===== PROVIDED MATERIAL

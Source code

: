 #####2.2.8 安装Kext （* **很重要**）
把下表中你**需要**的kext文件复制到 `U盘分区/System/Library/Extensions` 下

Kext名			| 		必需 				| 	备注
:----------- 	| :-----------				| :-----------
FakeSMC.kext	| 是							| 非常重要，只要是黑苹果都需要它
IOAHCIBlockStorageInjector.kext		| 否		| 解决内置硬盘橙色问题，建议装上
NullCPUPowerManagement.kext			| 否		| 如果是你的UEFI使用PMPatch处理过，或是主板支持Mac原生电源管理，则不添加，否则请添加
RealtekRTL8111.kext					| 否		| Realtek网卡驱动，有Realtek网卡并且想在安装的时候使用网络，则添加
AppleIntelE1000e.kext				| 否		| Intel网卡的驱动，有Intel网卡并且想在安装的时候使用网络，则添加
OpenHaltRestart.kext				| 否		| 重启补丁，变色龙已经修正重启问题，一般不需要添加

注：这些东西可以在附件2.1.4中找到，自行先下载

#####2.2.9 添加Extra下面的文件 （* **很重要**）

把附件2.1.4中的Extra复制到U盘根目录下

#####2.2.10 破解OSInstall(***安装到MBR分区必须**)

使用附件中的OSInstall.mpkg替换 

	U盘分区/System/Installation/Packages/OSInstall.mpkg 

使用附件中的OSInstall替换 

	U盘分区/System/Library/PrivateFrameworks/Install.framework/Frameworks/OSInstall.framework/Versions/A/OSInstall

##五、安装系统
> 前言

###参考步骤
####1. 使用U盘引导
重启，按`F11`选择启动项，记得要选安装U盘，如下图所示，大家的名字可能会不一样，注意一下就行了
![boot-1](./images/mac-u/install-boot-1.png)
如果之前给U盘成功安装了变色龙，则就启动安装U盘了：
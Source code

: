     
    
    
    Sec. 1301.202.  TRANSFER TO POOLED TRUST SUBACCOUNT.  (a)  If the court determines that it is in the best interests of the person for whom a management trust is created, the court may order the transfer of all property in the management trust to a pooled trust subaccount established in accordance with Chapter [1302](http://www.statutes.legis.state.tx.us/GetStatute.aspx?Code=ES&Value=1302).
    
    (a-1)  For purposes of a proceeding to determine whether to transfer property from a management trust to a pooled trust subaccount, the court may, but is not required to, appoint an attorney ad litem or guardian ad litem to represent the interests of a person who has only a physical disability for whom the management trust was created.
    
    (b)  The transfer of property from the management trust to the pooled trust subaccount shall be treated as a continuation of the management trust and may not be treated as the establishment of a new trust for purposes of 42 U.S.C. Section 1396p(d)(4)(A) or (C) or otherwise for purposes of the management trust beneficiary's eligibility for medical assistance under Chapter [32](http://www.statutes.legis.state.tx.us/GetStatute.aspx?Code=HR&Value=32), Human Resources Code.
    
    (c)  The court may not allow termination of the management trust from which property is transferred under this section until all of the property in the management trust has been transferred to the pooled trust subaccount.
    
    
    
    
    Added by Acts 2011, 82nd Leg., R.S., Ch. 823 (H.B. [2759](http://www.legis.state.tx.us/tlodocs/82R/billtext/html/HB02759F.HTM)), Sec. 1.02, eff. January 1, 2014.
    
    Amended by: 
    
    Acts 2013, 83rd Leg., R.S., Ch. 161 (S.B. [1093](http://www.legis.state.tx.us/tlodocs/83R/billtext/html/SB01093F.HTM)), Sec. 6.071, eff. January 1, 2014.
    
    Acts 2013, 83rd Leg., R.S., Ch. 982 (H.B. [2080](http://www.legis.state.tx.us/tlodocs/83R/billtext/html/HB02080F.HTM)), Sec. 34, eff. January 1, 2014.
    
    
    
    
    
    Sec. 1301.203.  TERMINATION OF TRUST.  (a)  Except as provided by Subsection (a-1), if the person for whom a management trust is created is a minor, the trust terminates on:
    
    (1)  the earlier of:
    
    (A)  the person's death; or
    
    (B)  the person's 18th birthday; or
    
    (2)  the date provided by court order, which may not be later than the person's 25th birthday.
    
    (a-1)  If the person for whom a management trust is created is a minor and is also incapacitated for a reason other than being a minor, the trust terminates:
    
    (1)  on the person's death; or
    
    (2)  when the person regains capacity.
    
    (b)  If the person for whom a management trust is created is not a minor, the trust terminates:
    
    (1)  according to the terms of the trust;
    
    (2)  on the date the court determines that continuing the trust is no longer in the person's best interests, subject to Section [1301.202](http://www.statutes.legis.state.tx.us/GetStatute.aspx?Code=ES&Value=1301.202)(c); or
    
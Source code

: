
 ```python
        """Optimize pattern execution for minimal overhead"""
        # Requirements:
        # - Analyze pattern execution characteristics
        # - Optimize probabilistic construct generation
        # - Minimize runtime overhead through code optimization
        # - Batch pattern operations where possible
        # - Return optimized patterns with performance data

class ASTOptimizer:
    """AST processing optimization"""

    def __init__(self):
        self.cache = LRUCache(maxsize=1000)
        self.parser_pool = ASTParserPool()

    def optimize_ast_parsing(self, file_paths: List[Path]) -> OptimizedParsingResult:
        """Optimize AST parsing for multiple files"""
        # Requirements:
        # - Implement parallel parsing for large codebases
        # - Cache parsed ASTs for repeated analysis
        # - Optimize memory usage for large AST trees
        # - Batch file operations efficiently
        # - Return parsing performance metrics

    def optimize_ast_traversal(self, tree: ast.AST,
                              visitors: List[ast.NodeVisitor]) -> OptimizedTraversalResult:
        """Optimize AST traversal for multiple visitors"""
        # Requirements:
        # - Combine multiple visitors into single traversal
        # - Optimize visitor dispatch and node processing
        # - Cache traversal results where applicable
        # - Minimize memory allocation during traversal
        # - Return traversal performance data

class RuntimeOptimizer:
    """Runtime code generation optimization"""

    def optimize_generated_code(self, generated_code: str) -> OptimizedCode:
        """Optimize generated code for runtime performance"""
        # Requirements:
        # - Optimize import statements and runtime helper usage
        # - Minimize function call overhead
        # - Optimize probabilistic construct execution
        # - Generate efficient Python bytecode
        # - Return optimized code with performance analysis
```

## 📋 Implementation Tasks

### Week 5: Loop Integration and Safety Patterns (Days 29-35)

==========

- **WHAT YOU ARE ASKED TO DO**
The word "tlodocs" appears in some of the lines above. Copy those lines.

- **ANSWER TO THIS EXERCISE**
    Added by Acts 2011, 82nd Leg., R.S., Ch. 823 (H.B. [2759](http://www.legis.state.tx.us/tlodocs/82R/billtext/html/HB02759F.HTM)), Sec. 1.02, eff. January 1, 2014.
    Acts 2013, 83rd Leg., R.S., Ch. 161 (S.B. [1093](http://www.legis.state.tx.us/tlodocs/83R/billtext/html/SB01093F.HTM)), Sec. 6.071, eff. January 1, 2014.
    Acts 2013, 83rd Leg., R.S., Ch. 982 (H.B. [2080](http://www.legis.state.tx.us/tlodocs/83R/billtext/html/HB02080F.HTM)), Sec. 34, eff. January 1, 2014.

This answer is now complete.